Extracted records:
________________

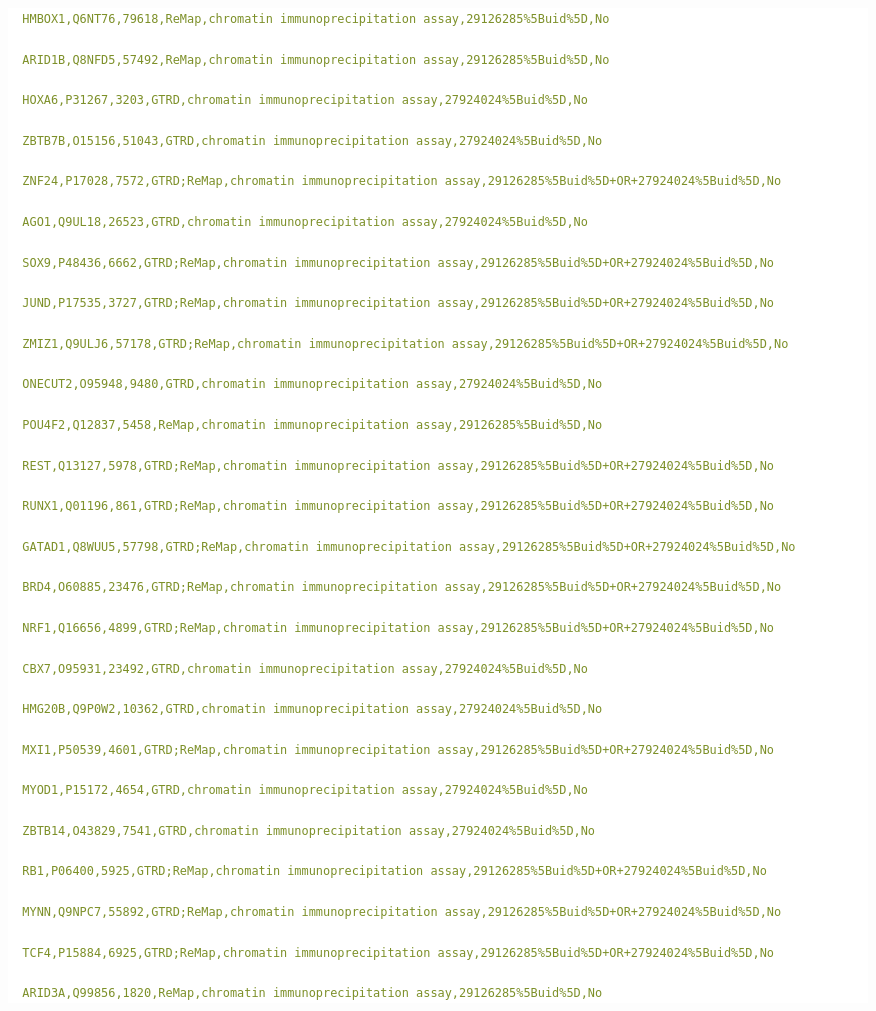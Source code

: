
 ```yaml
  HMBOX1,Q6NT76,79618,ReMap,chromatin immunoprecipitation assay,29126285%5Buid%5D,No

  ARID1B,Q8NFD5,57492,ReMap,chromatin immunoprecipitation assay,29126285%5Buid%5D,No

  HOXA6,P31267,3203,GTRD,chromatin immunoprecipitation assay,27924024%5Buid%5D,No

  ZBTB7B,O15156,51043,GTRD,chromatin immunoprecipitation assay,27924024%5Buid%5D,No

  ZNF24,P17028,7572,GTRD;ReMap,chromatin immunoprecipitation assay,29126285%5Buid%5D+OR+27924024%5Buid%5D,No

  AGO1,Q9UL18,26523,GTRD,chromatin immunoprecipitation assay,27924024%5Buid%5D,No

  SOX9,P48436,6662,GTRD;ReMap,chromatin immunoprecipitation assay,29126285%5Buid%5D+OR+27924024%5Buid%5D,No

  JUND,P17535,3727,GTRD;ReMap,chromatin immunoprecipitation assay,29126285%5Buid%5D+OR+27924024%5Buid%5D,No

  ZMIZ1,Q9ULJ6,57178,GTRD;ReMap,chromatin immunoprecipitation assay,29126285%5Buid%5D+OR+27924024%5Buid%5D,No

  ONECUT2,O95948,9480,GTRD,chromatin immunoprecipitation assay,27924024%5Buid%5D,No

  POU4F2,Q12837,5458,ReMap,chromatin immunoprecipitation assay,29126285%5Buid%5D,No

  REST,Q13127,5978,GTRD;ReMap,chromatin immunoprecipitation assay,29126285%5Buid%5D+OR+27924024%5Buid%5D,No

  RUNX1,Q01196,861,GTRD;ReMap,chromatin immunoprecipitation assay,29126285%5Buid%5D+OR+27924024%5Buid%5D,No

  GATAD1,Q8WUU5,57798,GTRD;ReMap,chromatin immunoprecipitation assay,29126285%5Buid%5D+OR+27924024%5Buid%5D,No

  BRD4,O60885,23476,GTRD;ReMap,chromatin immunoprecipitation assay,29126285%5Buid%5D+OR+27924024%5Buid%5D,No

  NRF1,Q16656,4899,GTRD;ReMap,chromatin immunoprecipitation assay,29126285%5Buid%5D+OR+27924024%5Buid%5D,No

  CBX7,O95931,23492,GTRD,chromatin immunoprecipitation assay,27924024%5Buid%5D,No

  HMG20B,Q9P0W2,10362,GTRD,chromatin immunoprecipitation assay,27924024%5Buid%5D,No

  MXI1,P50539,4601,GTRD;ReMap,chromatin immunoprecipitation assay,29126285%5Buid%5D+OR+27924024%5Buid%5D,No

  MYOD1,P15172,4654,GTRD,chromatin immunoprecipitation assay,27924024%5Buid%5D,No

  ZBTB14,O43829,7541,GTRD,chromatin immunoprecipitation assay,27924024%5Buid%5D,No

  RB1,P06400,5925,GTRD;ReMap,chromatin immunoprecipitation assay,29126285%5Buid%5D+OR+27924024%5Buid%5D,No

  MYNN,Q9NPC7,55892,GTRD;ReMap,chromatin immunoprecipitation assay,29126285%5Buid%5D+OR+27924024%5Buid%5D,No

  TCF4,P15884,6925,GTRD;ReMap,chromatin immunoprecipitation assay,29126285%5Buid%5D+OR+27924024%5Buid%5D,No

  ARID3A,Q99856,1820,ReMap,chromatin immunoprecipitation assay,29126285%5Buid%5D,No

```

________________

# DIRECTIONS
Repeat the entries exactly, pictures left out.

# ANSWER SECTION
Source code

:
 ```yaml
  HMBOX1,Q6NT76,79618,ReMap,chromatin immunoprecipitation assay,29126285%5Buid%5D,No

  ARID1B,Q8NFD5,57492,ReMap,chromatin immunoprecipitation assay,29126285%5Buid%5D,No

  HOXA6,P31267,3203,GTRD,chromatin immunoprecipitation assay,27924024%5Buid%5D,No

  ZBTB7B,O15156,51043,GTRD,chromatin immunoprecipitation assay,27924024%5Buid%5D,No

  ZNF24,P17028,7572,GTRD;ReMap,chromatin immunoprecipitation assay,29126285%5Buid%5D+OR+27924024%5Buid%5D,No

  AGO1,Q9UL18,26523,GTRD,chromatin immunoprecipitation assay,27924024%5Buid%5D,No

  SOX9,P48436,6662,GTRD;ReMap,chromatin immunoprecipitation assay,29126285%5Buid%5D+OR+27924024%5Buid%5D,No

  JUND,P17535,3727,GTRD;ReMap,chromatin immunoprecipitation assay,29126285%5Buid%5D+OR+27924024%5Buid%5D,No

  ZMIZ1,Q9ULJ6,57178,GTRD;ReMap,chromatin immunoprecipitation assay,29126285%5Buid%5D+OR+27924024%5Buid%5D,No

  ONECUT2,O95948,9480,GTRD,chromatin immunoprecipitation assay,27924024%5Buid%5D,No

  POU4F2,Q12837,5458,ReMap,chromatin immunoprecipitation assay,29126285%5Buid%5D,No

  REST,Q13127,5978,GTRD;ReMap,chromatin immunoprecipitation assay,29126285%5Buid%5D+OR+27924024%5Buid%5D,No

  RUNX1,Q01196,861,GTRD;ReMap,chromatin immunoprecipitation assay,29126285%5Buid%5D+OR+27924024%5Buid%5D,No

  GATAD1,Q8WUU5,57798,GTRD;ReMap,chromatin immunoprecipitation assay,29126285%5Buid%5D+OR+27924024%5Buid%5D,No

  BRD4,O60885,23476,GTRD;ReMap,chromatin immunoprecipitation assay,29126285%5Buid%5D+OR+27924024%5Buid%5D,No

  NRF1,Q16656,4899,GTRD;ReMap,chromatin immunoprecipitation assay,29126285%5Buid%5D+OR+27924024%5Buid%5D,No

  CBX7,O95931,23492,GTRD,chromatin immunoprecipitation assay,27924024%5Buid%5D,No

  HMG20B,Q9P0W2,10362,GTRD,chromatin immunoprecipitation assay,27924024%5Buid%5D,No

  MXI1,P50539,4601,GTRD;ReMap,chromatin immunoprecipitation assay,29126285%5Buid%5D+OR+27924024%5Buid%5D,No

  MYOD1,P15172,4654,GTRD,chromatin immunoprecipitation assay,27924024%5Buid%5D,No

  ZBTB14,O43829,7541,GTRD,chromatin immunoprecipitation assay,27924024%5Buid%5D,No

  RB1,P06400,5925,GTRD;ReMap,chromatin immunoprecipitation assay,29126285%5Buid%5D+OR+27924024%5Buid%5D,No

  MYNN,Q9NPC7,55892,GTRD;ReMap,chromatin immunoprecipitation assay,29126285%5Buid%5D+OR+27924024%5Buid%5D,No

  TCF4,P15884,6925,GTRD;ReMap,chromatin immunoprecipitation assay,29126285%5Buid%5D+OR+27924024%5Buid%5D,No

  ARID3A,Q99856,1820,ReMap,chromatin immunoprecipitation assay,29126285%5Buid%5D,No

```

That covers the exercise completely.